Bacteria resistance to toxic transition metals depends on transcriptional regulators that detect the metal ion and activate the expression of factors that remove or neutralize the harmful species, restoring homeostasis. Our group is focus on metallo-regulators of the MerR family, dimeric proteins that interact with toxic ions in the cytoplasm and modify the promoter conformation to enhance recognition by the RNA polymerase. The ability of MerR proteins to discriminate between metals is essential to achieve a proper response to a specific stress, and depends mainly on the array of specific ligand (cysteine or histidine residues) at the metal coordination environment.
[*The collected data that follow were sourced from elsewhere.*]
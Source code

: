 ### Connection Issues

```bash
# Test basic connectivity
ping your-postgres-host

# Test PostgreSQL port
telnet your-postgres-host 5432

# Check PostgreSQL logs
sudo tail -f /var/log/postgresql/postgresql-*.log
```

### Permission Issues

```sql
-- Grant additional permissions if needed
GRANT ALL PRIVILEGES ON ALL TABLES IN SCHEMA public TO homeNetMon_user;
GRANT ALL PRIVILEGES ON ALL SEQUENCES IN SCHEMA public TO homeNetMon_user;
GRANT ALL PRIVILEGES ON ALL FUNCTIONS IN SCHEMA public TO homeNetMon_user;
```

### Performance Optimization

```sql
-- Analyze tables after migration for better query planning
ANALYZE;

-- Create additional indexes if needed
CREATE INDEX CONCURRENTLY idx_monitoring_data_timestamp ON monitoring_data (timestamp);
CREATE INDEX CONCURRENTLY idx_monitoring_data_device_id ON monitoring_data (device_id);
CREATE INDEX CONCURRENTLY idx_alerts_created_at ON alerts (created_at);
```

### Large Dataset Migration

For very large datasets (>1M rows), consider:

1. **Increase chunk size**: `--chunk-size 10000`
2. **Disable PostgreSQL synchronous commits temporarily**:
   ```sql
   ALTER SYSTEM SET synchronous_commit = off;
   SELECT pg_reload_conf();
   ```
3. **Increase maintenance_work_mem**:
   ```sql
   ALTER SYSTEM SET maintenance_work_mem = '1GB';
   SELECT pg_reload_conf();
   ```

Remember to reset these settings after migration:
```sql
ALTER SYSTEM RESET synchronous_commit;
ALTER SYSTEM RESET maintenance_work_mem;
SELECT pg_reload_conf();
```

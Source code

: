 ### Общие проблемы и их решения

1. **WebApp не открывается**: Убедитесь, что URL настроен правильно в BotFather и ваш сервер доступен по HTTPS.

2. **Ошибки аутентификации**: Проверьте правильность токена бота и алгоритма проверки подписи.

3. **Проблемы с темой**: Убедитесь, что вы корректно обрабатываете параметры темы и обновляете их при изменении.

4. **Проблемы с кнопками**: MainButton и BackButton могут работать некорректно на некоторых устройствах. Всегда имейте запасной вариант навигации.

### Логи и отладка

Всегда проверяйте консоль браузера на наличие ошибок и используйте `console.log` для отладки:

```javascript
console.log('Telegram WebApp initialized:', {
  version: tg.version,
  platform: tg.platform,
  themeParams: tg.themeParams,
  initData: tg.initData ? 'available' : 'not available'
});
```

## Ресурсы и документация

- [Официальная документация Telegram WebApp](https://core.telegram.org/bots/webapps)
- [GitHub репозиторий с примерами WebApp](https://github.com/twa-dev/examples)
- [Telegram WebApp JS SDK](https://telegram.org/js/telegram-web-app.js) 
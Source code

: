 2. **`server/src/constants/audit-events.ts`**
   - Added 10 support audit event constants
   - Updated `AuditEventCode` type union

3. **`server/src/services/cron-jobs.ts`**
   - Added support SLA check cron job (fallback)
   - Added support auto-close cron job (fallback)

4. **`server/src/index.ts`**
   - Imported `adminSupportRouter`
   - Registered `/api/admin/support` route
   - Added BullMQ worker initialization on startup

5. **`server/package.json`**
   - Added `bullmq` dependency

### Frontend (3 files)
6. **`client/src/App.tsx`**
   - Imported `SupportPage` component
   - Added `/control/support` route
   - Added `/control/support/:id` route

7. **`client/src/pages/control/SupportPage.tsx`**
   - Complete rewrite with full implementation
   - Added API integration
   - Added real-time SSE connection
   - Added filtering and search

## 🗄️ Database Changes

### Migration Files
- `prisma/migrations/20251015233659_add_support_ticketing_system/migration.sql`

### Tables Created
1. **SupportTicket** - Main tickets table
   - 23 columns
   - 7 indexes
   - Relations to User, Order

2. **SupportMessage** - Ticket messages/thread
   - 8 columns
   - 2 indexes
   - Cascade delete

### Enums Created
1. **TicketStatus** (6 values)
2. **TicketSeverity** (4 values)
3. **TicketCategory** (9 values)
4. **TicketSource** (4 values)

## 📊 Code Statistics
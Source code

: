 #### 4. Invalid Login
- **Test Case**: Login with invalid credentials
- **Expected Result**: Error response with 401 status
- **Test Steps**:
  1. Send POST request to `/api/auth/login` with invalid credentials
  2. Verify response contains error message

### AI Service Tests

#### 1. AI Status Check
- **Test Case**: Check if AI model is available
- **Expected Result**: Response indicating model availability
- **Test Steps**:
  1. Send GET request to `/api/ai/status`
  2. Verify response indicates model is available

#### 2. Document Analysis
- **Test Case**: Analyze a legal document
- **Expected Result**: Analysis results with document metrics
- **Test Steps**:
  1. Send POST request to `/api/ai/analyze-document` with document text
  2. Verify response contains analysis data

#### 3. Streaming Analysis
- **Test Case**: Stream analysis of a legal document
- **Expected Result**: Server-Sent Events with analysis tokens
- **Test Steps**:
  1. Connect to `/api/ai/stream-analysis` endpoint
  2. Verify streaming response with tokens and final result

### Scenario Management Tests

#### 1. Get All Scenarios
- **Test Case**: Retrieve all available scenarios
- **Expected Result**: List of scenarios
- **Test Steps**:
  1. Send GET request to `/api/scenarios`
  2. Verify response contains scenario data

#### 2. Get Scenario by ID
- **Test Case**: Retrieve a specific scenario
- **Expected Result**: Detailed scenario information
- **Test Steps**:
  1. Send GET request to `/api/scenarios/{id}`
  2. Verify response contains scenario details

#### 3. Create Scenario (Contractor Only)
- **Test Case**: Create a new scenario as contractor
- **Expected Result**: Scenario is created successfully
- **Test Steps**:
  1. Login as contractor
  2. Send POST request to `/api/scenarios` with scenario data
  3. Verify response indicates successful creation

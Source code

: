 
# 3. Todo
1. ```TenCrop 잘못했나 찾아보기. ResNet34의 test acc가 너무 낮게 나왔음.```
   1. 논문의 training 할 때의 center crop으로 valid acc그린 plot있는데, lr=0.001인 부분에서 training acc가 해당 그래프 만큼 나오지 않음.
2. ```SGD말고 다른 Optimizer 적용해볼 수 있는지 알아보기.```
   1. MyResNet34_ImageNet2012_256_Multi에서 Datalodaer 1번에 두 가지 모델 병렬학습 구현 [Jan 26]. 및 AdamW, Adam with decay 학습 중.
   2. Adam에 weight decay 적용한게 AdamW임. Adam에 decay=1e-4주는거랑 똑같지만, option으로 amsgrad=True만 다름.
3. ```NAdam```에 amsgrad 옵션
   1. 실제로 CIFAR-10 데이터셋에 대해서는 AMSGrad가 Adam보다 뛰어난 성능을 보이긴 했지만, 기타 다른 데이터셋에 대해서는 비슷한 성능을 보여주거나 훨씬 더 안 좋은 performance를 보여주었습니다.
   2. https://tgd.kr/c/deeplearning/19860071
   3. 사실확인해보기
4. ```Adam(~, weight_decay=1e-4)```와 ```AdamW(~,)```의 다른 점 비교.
Based on these key residues, two groups can be distinguished: one including members that recognize Cu(I), Ag(I) or Au(I), and the other that interact with divalent ions such as Zn(II), Pb(II), Cd(II) or Hg(II). While most of these sensors are poorly selective, like the ancestral CueR or ZntR sensors, some evolved to achieve preferential recognition to one specific metal ion, such as GolS, the Au(I)-sensor from Salmonella. Previously, we demonstrated that two residues within α5-α6 metal-binding loop (MBL) of GolS favor Au(I)-sensing over Cu(I) or Ag(I). To analyze the contribution of the MBL to the evolution of monovalent and divalent metal sensors, we applied site-directed mutagenesis and domain swapping to generate a set of GolS, CueR and ZntR variants with modifications in both the size and the identity of residues composing MBL. The functionality of these mutant sensors was investigated by assessing the activation of specific reporter genes followed by in silico modelling. The results obtained indicate that the size of the MBL is optimized in most sensors to allow the adequate arrangement of ligands in order to improve the interaction with the inducer metals. Some CueR variants also modified the pattern of metal specificity, lowering their affinity for some of their original inducers while keeping parental response to others. Our results highlight the relevance of other regions outside the MBL of CueR for adequately driving the inductor signal to the distal DNA-binding region and activate the transcription of their target genes.